Just as a chef earns respect through mastery of a single cuisine before branching out, travel credibility grows from understanding a place deeply enough to speak about it with nuance. Readers trust you when they sense that you’ve listened, learned, and allowed a destination to shape your perspective.
Final thoughts
Counting countries is neither inherently good nor inherently shallow. It’s simply one way of making sense of our travels — a way of turning something vast and emotional into something neat and measurable. For some people, that number feels motivating or satisfying. For others, it feels reductive. It’s helpful to realise that we are all different, and not to judge.

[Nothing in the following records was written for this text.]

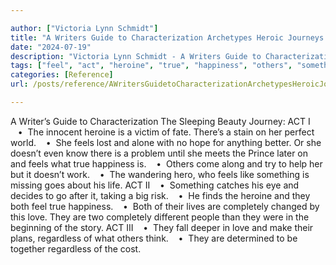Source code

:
 ```yaml
---

author: ["Victoria Lynn Schmidt"]
title: "A Writers Guide to Characterization Archetypes Heroic Journeys and Other Elements of Dynamic Character Development - part0010_split_085.html"
date: "2024-07-19"
description: "Victoria Lynn Schmidt - A Writers Guide to Characterization Archetypes Heroic Journeys and Other Elements of Dynamic Character Development"
tags: ["feel", "act", "heroine", "true", "happiness", "others", "something", "go", "life", "completely", "love", "regardless", "writer", "guide", "characterization", "sleeping", "beauty", "journey", "innocent", "victim", "fate", "stain", "perfect", "world", "lost"]
categories: [Reference]
url: /posts/reference/AWritersGuidetoCharacterizationArchetypesHeroicJourneysandOtherElementsofDynamicCharacterDevelopment-part0010split085html

---
```



A Writer’s Guide to Characterization
The Sleeping Beauty Journey:
ACT I
   •  The innocent heroine is a victim of fate. There’s a stain on her perfect world.
   •  She feels lost and alone with no hope for anything better. Or she doesn’t even know there is a problem until she meets the Prince later on and feels what true happiness is.
   •  Others come along and try to help her but it doesn’t work.
   •  The wandering hero, who feels like something is missing goes about his life.
ACT II
   •  Something catches his eye and decides to go after it, taking a big risk.
   •  He finds the heroine and they both feel true happiness.
   •  Both of their lives are completely changed by this love. They are two completely different people than they were in the beginning of the story.
ACT III
   •  They fall deeper in love and make their plans, regardless of what others think.
   •  They are determined to be together regardless of the cost.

When people do count, what matters is the intention behind it. If the number reflects experiences that genuinely shaped you, that’s meaningful. If it becomes a target to chase, it can quietly pull you away from the very things that make travel transformative: curiosity, connection, presence, depth.
Sharing your country count can be fun, and it can help you express your identity as a traveller. But it’s worth remembering that numbers alone don’t tell the story. They don’t capture the conversations that stayed with you, the moments that softened you, the places you returned to because they felt like home. They don’t reveal what you learned, or how you changed.
Travel is at its best when it expands not just our map, but our understanding. Whether you’ve visited five countries or fifty, the value of your travels lies in how deeply you engaged with the world, not how many borders you crossed.
If counting inspires you, enjoy it. If it distracts you, let it go. Either way, the invitation is the same: travel in a way that feels meaningful to you, and let the richness of those experiences speak louder than any number ever could.